-- Opening Marker --
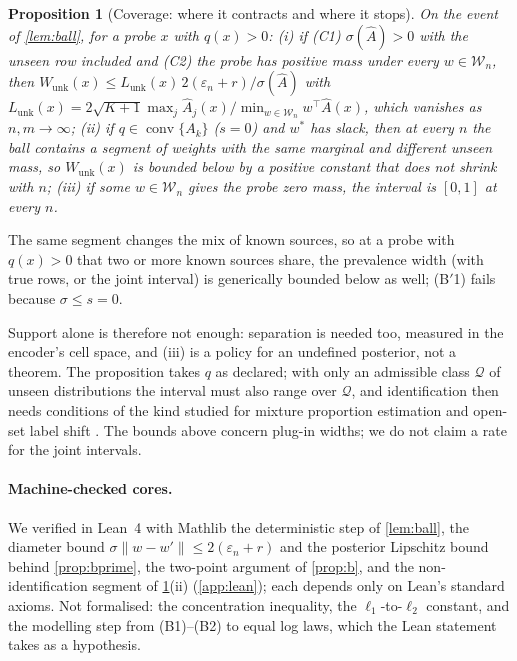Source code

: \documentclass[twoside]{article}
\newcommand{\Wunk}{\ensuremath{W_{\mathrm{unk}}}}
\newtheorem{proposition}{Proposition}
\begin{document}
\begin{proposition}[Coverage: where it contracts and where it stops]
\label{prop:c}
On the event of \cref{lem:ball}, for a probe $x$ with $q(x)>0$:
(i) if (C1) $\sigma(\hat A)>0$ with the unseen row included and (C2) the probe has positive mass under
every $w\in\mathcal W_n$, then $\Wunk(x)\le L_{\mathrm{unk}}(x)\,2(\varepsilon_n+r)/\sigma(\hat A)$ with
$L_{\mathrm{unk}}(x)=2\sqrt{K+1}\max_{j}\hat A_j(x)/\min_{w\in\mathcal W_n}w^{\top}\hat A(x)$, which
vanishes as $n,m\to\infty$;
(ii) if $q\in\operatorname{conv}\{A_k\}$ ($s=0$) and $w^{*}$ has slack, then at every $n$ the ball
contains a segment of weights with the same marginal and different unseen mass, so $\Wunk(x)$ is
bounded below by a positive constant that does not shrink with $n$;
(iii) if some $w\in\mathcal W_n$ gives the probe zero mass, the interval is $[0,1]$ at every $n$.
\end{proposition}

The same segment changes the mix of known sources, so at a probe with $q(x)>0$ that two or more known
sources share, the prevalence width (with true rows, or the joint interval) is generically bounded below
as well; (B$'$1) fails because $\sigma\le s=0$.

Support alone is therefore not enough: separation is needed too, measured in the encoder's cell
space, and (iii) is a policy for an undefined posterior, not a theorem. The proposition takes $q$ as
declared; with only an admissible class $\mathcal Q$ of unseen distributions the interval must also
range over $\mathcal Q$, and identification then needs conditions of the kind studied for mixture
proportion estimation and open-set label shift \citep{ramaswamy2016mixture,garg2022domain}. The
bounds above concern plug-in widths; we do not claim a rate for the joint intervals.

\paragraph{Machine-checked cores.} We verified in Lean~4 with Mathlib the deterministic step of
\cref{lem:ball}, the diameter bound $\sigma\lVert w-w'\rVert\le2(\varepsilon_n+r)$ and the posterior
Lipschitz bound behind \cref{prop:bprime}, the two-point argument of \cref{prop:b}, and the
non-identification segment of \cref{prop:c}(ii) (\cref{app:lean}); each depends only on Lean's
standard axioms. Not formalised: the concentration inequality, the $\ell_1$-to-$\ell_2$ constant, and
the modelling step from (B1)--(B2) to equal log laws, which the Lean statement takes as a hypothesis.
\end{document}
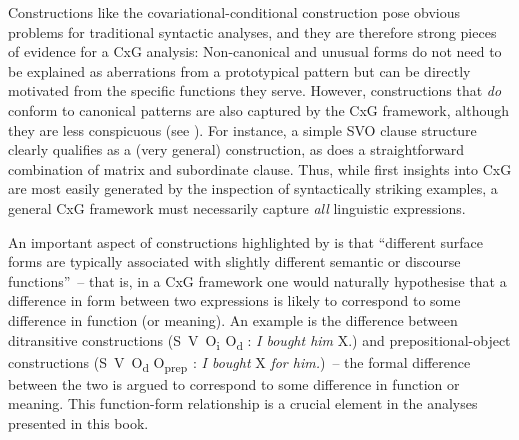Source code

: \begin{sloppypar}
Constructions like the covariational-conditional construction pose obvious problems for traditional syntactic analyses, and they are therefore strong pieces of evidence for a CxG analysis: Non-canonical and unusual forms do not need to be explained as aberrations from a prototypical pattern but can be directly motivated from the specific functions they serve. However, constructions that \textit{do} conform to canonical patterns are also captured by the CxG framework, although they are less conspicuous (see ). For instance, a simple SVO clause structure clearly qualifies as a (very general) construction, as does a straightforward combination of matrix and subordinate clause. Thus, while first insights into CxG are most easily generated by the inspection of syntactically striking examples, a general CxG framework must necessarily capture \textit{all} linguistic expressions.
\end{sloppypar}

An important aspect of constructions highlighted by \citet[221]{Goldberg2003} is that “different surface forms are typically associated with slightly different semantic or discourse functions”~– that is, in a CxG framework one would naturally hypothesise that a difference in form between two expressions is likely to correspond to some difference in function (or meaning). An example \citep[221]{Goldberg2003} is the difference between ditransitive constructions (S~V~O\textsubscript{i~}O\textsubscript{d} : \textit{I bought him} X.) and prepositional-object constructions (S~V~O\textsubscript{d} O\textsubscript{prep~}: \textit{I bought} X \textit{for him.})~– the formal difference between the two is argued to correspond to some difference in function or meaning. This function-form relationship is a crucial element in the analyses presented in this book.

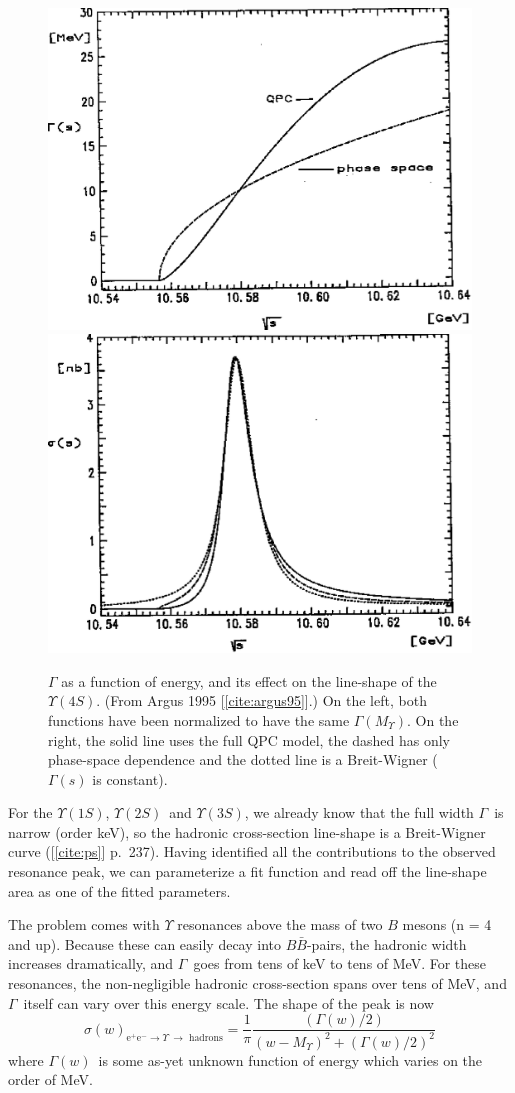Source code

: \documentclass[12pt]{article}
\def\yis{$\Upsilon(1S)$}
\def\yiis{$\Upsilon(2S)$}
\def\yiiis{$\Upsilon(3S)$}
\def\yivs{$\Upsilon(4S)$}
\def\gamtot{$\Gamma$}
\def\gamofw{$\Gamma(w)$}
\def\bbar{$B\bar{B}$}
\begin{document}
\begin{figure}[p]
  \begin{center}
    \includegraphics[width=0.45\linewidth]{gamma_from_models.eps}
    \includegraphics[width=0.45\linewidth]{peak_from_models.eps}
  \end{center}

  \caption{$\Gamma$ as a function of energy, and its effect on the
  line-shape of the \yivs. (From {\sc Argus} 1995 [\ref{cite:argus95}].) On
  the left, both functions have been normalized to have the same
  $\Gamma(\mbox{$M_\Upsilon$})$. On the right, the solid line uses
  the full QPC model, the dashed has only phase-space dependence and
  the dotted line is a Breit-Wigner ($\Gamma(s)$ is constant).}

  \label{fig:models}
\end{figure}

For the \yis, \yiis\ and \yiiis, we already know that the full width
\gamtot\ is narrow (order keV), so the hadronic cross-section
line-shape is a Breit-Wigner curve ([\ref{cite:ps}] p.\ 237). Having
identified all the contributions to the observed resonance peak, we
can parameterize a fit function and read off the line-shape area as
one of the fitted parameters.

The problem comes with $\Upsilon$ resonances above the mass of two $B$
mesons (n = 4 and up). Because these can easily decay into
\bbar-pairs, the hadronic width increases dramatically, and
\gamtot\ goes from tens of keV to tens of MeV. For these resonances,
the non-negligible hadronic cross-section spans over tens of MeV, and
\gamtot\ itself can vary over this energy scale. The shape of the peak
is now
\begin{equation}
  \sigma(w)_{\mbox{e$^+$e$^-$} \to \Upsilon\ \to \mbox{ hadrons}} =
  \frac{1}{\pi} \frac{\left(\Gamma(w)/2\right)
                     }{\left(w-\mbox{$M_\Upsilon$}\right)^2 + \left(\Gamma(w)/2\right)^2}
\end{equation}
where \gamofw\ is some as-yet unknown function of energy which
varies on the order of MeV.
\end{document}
-- Closing Marker --
* [Exercise description]:
Check each line of the entries, and copy the ones that contain "which".

* [Solution to this problem]:
$L_{\mathrm{unk}}(x)=2\sqrt{K+1}\max_{j}\hat A_j(x)/\min_{w\in\mathcal W_n}w^{\top}\hat A(x)$, which
the modelling step from (B1)--(B2) to equal log laws, which the Lean statement takes as a hypothesis.
where \gamofw\ is some as-yet unknown function of energy which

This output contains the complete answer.